▶ **Exercise goal**
Only one stretch of the listing below is wanted: the line with "matrices at 1\,Gbit/s" and all lines after it. Reproduce that stretch exactly.

▶ **Dataset records**

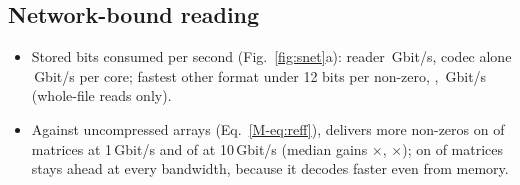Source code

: \subsection{Network-bound reading}
\begin{itemize}\itemsep 1pt
\item Stored bits consumed per second (Fig.~\ref{fig:snet}a): \sone{} reader \,Gbit/s, codec alone
  \,Gbit/s per core; fastest other format under 12 bits per non-zero,
  , \,Gbit/s (whole-file reads only).
\item Against uncompressed arrays (Eq.~\ref{M-eq:reff}), \sone{} delivers more non-zeros on  of
   matrices at 1\,Gbit/s and  of  at 10\,Gbit/s (median gains
  $\times$, $\times$); on  of 
  matrices \sone{} stays ahead at every bandwidth, because it decodes faster even from memory.
\end{itemize}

▶ **Your solution**
   matrices at 1\,Gbit/s and  of  at 10\,Gbit/s (median gains
  $\times$, $\times$); on  of 
  matrices \sone{} stays ahead at every bandwidth, because it decodes faster even from memory.
\end{itemize}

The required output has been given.